Ery menerawang ke langit-langit kamar. Dia mengingat bahwa pusat masalahnya bukan hanya satu, tapi banyak. Draka hanya pemicu depresinya memuncak saja. Sejauh ini, Ery yang mengunjungi pihak ahli tidak benar-benar bisa melepaskan diri karena masih hidup bersama Draka dalam semua kecemasan yang ia rasa. Memendam segalanya, tak memiliki teman berbagi, itu membuatnya lebih parah lagi. Belum lagi rasa bersalahnya pada Arro yang sering kali ia abaikan karena tak mau membanting atau menghancurkan sesuatu hingga menyakiti anak itu. Semua yang dilakukannya serba salah.
"Aku harus pergi dari lingkaran itu, kan, Isak?" tanya Ery pelan.
"Ya. Kamu harus." Isak menarik napasnya panjang. "Hentikan menyiksa diri kamu lebih jauh. Hentikan semua faktor yang hanya membuat kamu menistakan diri sendiri."
"Tapi ... nggak ada pengalaman bercerai dalam keluargaku, Isak. Semua kakakku bisa mengatasi masalah pernikahan mereka. Aku... akan jadi yang pertama bahkan satu-satunya jika memutuskan berpisah."
"Saranku, kamu harus mengurai ini dari pusatnya. Pertama, datanglah kepada keluargamu. Katakan yang terjadi bertahun-tahun lalu antara kamu dan kembaranmu. Diam bukan emas, Ery. Diam hanya membuat kamu menjadi semakin tertekan sendirian. Katakan dan berceritalah kepada mereka, pelan-pelan. Bangun relasi dengan keluargamu sebelum kamu menghadapi badai perpisahan. Disaat kamu kesulitan menghadapi badai itu, setidaknya kamu sudah memerangi kesalahpahaman di dalam keluarga kamu. Mereka akan menjadi tameng untuk kamu supaya tidak semakin terseret ombak laut dan tenggelam."
Panjang penjelasan Isak membuat Ery menyadari bahwa masalahnya memang belum usai, bahkan belum dimulai. Konfliknya dengan keluarga memang belum diluruskan, lalu ada Draka yang ia tinggalkan begitu saja tanpa ada kejelasan. Ery sudah berlari jauh, tapi masalah akan tetap menaungi dirinya.
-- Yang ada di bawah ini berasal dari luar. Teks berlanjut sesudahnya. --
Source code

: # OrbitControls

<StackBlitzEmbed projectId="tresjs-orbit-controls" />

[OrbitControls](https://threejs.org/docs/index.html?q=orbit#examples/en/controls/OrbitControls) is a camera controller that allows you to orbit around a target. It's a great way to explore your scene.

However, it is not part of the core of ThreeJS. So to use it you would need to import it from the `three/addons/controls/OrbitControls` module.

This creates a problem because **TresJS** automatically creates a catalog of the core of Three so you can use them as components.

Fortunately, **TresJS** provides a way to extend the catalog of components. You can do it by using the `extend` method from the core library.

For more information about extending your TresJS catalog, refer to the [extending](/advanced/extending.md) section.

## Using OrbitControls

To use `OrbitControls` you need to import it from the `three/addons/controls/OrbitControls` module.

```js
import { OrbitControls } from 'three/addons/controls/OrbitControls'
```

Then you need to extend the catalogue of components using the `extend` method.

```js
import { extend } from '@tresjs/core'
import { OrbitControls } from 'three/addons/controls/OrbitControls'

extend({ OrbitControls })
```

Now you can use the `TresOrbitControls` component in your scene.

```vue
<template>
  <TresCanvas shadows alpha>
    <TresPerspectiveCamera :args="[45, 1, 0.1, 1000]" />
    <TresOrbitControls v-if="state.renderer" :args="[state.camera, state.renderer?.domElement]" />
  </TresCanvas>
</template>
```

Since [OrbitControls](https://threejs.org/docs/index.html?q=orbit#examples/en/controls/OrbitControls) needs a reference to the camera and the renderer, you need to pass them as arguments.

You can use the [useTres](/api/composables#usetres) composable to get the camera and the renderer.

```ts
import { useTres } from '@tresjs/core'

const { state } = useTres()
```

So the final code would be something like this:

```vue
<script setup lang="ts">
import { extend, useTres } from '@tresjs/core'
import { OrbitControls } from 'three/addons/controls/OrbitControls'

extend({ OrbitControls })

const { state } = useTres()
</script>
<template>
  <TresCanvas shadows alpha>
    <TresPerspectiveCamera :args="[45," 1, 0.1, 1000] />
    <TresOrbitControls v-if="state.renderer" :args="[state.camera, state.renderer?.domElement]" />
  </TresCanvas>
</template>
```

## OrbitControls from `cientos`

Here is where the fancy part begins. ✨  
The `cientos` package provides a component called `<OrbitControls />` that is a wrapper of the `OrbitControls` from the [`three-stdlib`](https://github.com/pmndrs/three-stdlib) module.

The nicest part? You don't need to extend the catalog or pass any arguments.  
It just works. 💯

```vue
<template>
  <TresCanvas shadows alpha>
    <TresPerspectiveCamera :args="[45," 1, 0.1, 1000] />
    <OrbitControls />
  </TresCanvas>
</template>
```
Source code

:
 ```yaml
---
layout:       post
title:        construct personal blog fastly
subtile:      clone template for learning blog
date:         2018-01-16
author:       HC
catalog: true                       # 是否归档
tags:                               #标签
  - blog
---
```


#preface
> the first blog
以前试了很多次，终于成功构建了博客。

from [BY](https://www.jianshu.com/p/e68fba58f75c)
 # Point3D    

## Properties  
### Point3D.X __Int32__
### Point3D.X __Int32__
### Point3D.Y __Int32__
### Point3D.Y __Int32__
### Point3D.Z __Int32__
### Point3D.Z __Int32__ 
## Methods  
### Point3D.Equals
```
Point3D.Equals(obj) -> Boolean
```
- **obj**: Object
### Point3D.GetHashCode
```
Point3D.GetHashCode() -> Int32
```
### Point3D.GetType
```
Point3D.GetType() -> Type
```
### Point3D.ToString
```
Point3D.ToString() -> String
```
"Menurutmu, kapan aku bisa pulang dan menghadapi mereka, Isak?"
Pria itu tak langsung menjawab. Ia berdiri dan mematikan saklar lampu utama menyisakan lampu tidur di meja samping ranjang. Dalam keremangan, Isak tersenyum dan berkata, "Hadapi semuanya dengan keberanian yang selama ini kamu punya, Ery. Kamu adalah perempuan yang sangat berani. Percayalah, kapan pun itu kamu akan mampu menghadapinya."